> _Task instructions_
Range to output from the entries below: the line containing "or local compose" through the line containing "Camlp4 is a parsing". Set it down exactly, ends included, nothing else.

Stored data entries:
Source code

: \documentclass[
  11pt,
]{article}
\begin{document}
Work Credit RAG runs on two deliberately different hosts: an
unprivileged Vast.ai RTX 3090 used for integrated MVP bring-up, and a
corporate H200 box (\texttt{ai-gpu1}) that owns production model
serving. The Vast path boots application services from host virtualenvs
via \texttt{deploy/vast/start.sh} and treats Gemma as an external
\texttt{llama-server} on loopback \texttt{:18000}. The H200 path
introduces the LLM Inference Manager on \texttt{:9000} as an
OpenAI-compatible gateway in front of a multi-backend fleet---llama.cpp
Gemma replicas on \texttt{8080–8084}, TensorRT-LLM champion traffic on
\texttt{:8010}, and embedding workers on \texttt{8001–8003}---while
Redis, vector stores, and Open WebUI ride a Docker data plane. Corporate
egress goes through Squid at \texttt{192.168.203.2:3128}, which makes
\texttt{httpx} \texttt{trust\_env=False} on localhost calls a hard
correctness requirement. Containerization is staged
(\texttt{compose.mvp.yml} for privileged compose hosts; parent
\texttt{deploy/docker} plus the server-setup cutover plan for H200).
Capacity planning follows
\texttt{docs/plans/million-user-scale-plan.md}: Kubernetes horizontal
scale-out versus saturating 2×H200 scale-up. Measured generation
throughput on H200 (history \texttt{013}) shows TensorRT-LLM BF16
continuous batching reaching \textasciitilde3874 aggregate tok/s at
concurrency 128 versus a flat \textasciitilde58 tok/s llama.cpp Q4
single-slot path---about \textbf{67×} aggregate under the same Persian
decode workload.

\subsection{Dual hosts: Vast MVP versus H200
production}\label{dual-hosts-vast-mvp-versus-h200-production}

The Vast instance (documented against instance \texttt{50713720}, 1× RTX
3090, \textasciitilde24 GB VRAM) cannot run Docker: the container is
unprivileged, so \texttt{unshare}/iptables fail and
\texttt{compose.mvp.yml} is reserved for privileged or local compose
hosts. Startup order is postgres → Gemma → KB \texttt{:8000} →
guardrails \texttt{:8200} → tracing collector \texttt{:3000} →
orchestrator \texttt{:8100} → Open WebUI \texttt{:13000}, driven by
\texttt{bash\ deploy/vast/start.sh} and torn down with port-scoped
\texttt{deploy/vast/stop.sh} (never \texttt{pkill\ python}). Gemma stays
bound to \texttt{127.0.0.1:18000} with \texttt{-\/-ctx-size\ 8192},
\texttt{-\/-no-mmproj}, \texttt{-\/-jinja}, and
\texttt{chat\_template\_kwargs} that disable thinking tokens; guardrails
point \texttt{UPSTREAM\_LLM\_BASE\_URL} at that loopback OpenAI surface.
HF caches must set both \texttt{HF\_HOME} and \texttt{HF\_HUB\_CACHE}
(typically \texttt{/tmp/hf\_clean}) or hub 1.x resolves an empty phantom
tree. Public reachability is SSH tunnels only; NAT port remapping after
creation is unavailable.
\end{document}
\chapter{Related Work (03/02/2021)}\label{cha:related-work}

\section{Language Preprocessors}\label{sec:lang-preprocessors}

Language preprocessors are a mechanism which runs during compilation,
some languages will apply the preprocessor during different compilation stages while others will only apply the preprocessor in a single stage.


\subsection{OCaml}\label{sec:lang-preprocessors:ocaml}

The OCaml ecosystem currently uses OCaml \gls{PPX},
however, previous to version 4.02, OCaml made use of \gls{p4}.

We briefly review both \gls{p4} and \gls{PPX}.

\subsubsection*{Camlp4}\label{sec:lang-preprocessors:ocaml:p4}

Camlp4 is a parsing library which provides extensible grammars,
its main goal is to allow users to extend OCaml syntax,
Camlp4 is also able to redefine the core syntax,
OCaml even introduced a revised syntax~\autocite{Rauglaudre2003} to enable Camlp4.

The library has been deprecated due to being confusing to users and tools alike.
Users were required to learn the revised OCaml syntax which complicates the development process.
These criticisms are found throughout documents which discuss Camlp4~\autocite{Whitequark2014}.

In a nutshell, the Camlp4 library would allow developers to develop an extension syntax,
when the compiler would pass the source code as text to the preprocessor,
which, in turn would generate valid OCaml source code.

> _Solution for this task_
\texttt{compose.mvp.yml} is reserved for privileged or local compose
hosts. Startup order is postgres → Gemma → KB \texttt{:8000} →
guardrails \texttt{:8200} → tracing collector \texttt{:3000} →
orchestrator \texttt{:8100} → Open WebUI \texttt{:13000}, driven by
\texttt{bash\ deploy/vast/start.sh} and torn down with port-scoped
\texttt{deploy/vast/stop.sh} (never \texttt{pkill\ python}). Gemma stays
bound to \texttt{127.0.0.1:18000} with \texttt{-\/-ctx-size\ 8192},
\texttt{-\/-no-mmproj}, \texttt{-\/-jinja}, and
\texttt{chat\_template\_kwargs} that disable thinking tokens; guardrails
point \texttt{UPSTREAM\_LLM\_BASE\_URL} at that loopback OpenAI surface.
HF caches must set both \texttt{HF\_HOME} and \texttt{HF\_HUB\_CACHE}
(typically \texttt{/tmp/hf\_clean}) or hub 1.x resolves an empty phantom
tree. Public reachability is SSH tunnels only; NAT port remapping after
creation is unavailable.
\end{document}
\chapter{Related Work (03/02/2021)}\label{cha:related-work}

\section{Language Preprocessors}\label{sec:lang-preprocessors}

Language preprocessors are a mechanism which runs during compilation,
some languages will apply the preprocessor during different compilation stages while others will only apply the preprocessor in a single stage.


\subsection{OCaml}\label{sec:lang-preprocessors:ocaml}

The OCaml ecosystem currently uses OCaml \gls{PPX},
however, previous to version 4.02, OCaml made use of \gls{p4}.

We briefly review both \gls{p4} and \gls{PPX}.

\subsubsection*{Camlp4}\label{sec:lang-preprocessors:ocaml:p4}

Camlp4 is a parsing library which provides extensible grammars,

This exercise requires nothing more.